Thursday, November 15, 2012

Retro Review: Blue Beetle #5 (1967 series)

I've talked about how much I love Blue Beetle on here before. I have a real soft spot for the Charlton Comics characters, and Blue Beetle and the Question are my favorite. This was the final issue of BB's silver age series and was the most philosophical of that run. Philosophical in a 'hit you over the head with our point' silver age comic book way, but still.

Our story starts out with Ted Kord AKA the Blue Beetle on a date with his girlfriend Tracey at an art museum. We see an art critic named Boris Ebar describing a statue called "Our Man" It's essentially the figure on the cover, although it's in a post of just standing, seemingly helpless, with it's fists clenched and head looking down. The art critic claims this statue describes man as he truly is, a helpless ugly overblown waste that can accomplish nothing. The message rings especially true to one man in the audience.

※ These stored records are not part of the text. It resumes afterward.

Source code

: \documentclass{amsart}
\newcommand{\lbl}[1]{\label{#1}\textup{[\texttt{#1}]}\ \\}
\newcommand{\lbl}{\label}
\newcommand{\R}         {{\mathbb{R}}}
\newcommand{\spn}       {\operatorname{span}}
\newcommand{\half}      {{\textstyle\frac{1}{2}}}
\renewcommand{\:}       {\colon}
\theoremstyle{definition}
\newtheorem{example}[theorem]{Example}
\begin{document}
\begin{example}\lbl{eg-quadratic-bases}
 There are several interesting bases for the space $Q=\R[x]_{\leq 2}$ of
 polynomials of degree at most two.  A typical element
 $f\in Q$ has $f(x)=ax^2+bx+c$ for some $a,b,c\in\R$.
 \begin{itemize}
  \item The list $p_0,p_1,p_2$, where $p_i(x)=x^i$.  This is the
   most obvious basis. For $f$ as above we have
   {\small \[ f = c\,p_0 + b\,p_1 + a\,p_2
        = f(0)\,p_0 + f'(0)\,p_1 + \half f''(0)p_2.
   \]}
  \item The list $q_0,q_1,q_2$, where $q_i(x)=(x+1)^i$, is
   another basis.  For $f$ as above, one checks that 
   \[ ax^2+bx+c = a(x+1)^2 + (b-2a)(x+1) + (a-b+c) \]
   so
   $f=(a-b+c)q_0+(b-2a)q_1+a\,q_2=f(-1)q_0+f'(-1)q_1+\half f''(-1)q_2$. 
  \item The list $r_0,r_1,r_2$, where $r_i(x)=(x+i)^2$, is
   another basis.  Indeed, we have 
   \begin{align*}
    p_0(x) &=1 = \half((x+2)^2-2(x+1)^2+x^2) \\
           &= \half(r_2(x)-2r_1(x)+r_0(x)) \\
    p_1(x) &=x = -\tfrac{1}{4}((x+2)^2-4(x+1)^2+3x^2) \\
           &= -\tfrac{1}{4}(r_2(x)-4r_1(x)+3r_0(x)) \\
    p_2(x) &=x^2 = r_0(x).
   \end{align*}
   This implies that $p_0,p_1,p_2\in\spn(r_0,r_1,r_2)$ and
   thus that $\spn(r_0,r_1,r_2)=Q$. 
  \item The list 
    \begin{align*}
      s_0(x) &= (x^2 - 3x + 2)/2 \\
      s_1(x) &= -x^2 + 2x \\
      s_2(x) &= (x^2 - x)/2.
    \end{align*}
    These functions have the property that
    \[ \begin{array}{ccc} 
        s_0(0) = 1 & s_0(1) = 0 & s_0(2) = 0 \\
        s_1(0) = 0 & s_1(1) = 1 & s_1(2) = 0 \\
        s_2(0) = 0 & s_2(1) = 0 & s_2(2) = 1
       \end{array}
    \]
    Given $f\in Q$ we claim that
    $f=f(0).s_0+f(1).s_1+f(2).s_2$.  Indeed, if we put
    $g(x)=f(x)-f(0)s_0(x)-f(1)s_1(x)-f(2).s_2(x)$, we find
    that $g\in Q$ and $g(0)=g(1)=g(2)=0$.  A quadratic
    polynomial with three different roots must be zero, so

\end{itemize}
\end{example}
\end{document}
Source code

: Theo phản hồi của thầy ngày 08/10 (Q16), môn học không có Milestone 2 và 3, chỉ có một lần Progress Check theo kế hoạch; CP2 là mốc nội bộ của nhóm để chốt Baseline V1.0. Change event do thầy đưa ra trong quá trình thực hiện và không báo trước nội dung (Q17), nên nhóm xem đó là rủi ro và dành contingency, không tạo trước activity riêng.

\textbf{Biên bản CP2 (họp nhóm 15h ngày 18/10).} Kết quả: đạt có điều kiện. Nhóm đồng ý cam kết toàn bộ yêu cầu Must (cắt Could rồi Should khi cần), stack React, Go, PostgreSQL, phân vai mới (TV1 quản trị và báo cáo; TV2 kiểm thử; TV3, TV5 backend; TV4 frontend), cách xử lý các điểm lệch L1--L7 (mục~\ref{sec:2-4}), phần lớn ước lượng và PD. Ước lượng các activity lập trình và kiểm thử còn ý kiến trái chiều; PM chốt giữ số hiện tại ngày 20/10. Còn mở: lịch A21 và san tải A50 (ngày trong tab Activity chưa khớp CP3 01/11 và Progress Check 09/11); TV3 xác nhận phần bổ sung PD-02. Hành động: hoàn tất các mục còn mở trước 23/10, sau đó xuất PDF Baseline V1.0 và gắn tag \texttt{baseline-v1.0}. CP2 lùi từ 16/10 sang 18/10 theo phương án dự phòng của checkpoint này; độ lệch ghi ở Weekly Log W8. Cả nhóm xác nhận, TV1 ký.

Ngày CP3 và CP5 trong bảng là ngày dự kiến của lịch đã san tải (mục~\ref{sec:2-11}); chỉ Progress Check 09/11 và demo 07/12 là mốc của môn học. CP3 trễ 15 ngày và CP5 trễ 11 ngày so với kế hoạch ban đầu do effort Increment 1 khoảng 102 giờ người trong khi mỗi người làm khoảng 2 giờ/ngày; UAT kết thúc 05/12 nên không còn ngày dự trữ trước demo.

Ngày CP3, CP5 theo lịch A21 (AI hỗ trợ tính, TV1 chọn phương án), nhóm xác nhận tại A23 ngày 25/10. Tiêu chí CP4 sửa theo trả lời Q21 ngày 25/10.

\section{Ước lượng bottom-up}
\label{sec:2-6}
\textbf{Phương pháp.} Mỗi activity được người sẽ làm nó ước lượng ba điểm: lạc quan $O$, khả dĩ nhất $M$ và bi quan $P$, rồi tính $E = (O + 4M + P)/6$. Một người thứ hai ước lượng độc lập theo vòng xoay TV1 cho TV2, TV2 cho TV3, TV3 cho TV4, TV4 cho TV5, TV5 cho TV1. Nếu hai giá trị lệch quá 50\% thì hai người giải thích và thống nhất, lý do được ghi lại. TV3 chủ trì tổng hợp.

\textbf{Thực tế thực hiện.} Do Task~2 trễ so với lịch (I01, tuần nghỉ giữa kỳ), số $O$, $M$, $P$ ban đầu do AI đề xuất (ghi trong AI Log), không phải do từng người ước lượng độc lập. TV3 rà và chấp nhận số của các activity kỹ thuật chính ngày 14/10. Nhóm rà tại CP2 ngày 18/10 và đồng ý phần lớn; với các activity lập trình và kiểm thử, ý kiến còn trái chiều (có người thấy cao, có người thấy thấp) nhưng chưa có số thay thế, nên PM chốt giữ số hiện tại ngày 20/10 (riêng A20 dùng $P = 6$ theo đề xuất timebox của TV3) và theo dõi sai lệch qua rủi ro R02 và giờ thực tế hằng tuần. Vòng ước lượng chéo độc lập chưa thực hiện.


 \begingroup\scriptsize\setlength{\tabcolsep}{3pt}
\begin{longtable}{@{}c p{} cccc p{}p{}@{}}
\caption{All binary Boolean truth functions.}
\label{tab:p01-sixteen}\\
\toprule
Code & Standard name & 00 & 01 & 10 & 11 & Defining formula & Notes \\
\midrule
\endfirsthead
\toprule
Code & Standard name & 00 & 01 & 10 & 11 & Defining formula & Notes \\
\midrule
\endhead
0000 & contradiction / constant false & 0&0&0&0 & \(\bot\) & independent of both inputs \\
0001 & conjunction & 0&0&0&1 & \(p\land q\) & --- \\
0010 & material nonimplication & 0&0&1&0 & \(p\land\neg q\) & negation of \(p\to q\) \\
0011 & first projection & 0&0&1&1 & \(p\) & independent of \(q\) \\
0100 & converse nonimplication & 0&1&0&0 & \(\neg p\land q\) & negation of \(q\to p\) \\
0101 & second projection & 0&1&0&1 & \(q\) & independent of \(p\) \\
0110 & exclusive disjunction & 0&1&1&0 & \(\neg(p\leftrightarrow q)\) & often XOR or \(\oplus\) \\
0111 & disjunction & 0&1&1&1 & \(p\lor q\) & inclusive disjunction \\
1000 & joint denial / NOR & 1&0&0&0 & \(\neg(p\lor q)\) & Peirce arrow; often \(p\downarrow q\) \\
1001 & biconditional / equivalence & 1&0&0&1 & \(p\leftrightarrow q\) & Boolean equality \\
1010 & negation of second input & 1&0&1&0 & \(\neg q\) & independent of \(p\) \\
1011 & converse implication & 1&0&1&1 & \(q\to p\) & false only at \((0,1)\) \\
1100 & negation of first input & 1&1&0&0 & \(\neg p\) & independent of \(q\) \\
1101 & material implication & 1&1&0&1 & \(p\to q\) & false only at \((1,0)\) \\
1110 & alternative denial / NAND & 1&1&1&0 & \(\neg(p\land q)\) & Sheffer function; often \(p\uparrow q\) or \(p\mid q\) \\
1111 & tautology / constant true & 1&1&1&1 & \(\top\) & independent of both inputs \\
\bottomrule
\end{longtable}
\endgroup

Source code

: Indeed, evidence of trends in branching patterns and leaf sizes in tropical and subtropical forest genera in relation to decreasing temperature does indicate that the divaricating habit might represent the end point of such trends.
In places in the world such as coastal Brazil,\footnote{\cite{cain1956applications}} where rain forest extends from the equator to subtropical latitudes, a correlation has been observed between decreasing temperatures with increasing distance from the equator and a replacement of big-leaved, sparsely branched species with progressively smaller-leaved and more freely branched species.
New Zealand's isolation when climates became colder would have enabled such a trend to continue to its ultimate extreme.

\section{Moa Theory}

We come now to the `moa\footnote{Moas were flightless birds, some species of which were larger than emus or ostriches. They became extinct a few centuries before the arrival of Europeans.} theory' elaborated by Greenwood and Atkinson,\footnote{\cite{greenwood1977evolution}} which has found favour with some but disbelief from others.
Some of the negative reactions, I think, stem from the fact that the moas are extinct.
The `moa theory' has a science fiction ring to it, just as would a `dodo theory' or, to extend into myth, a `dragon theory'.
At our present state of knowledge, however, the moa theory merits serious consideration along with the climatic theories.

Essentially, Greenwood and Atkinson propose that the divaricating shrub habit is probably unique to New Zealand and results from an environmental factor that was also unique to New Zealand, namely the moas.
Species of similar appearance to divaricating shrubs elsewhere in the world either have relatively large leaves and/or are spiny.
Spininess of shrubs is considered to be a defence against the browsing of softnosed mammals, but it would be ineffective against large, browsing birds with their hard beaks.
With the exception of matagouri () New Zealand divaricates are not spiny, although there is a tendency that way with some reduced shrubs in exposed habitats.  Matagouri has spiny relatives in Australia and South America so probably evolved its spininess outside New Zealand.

So this guy decides to go home and build an "Our Man" costume out of pieces of metal to destroy symbols of heroics, accomplishments, and beauty. This brings him into conflict with Blue Beetle. The have a series of fights before Blue Beetle finally defeats him, during which time "Our Man" becomes, ironically enough, a hero to a sub culture of disenfranchised people. The guy escapes during his final battle with BB, abandoning his "Our Man" costume in the process. At the end he decides he will never become "Our Man" again because he can accomplish nothing since he doesn't have "supernatural powers" like Blue Beetle. Again the irony being Blue Beetle has no powers.

Let's take a moment here to talk about the artist Steve Ditko. Steve Ditko belonged to a school of thought called objectivism. Without getting too much into it here objectivism is sort of like a marriage between libertarianism and secular humanism. Despite the fact that it is a strand of libertarianism, and therefore they are my natural political allies, I've never been a fan of objectivism or it's founder Ayn Rand. It at times feels like a parody of libertarianism, Ms. Rand even at one point went so far as to describe charity and selflessness as "immoral". But I'd still rather live in a country run by objectivists than one run by the socialist Gimmiedat party currently in charge, or the schizophrenic madmen that make up the modern conservative movement. Anyways, Steve Ditko was a disciple of Ms. Rand and her objectivist philosophy and while he didn't write this story I feel like he probably influenced it a great deal.

I mean this is basically the story of the Obama-phone Lady becoming a super villain. It's a character we are obviously suppose to see as a loser who lashes out at the world around him because he's a loser and hates anyone who isn't a loser. The politics of envy at work here. The interesting thing is that this guy DOES accomplish things. He made a metal "Our Man" costume. He must have some artistic talent, not to mention skill at welding. Then he went toe to toe with a fucking super hero and almost won. If he would have poured half that effort into more constructive things he probably wouldn't be a failure.

This is an interesting comic book here, not only because of it's message, but because of how counter this was to the message of other comics of the day. Where comics like Spider-man at the time celebrated the counter culture and it's constant gripping of how "the man" was keeping them down, here was a comic that told the counter culture essentially to shut the fuck up and go get a job.

Now it's not as if the counter culture of the time didn't have points, certainly there was real oppression and things that genuinely needed to be protested. But there was a certain victim mentality that was starting to really grow in the left at the time, and that I would argue as of now has all but swallowed the left, and this book calls bullshit on that mentality.

So is it worth reading? Well yes and no. To date I don't know of any reprints beyond the $75.00 Action Heroes Archives Vol 2, and the issue itself can be as much as $50, and at those prices I couldn't recommend it. But if you find it cheap or if you just got some money to burn I would say give it a read. It's an interesting glimpse into Steve Ditko if nothing else. 


  1. Actually, if you're one of the very well-to-do/rich people in this country, the Republicans are the "Gimmedat" party!

    Think about it. If the rich need a ballpark to have their employees perform in, who pays for it? Those of us who earn enough money to pay taxes, unless we earn enough to NOT pay taxes.

    Anyone who's been awake for the last 30 years can tell ya THAT. ;)

  2. Corporate welfare is just as harmful and I am just as much against that. The treasury should not be a piggy bank for any group of people.

    And nobody pays no taxes. There are so many hidden taxes they are damn near unimaginable. Just one example at least a dollar out of the price of every gallon of gas.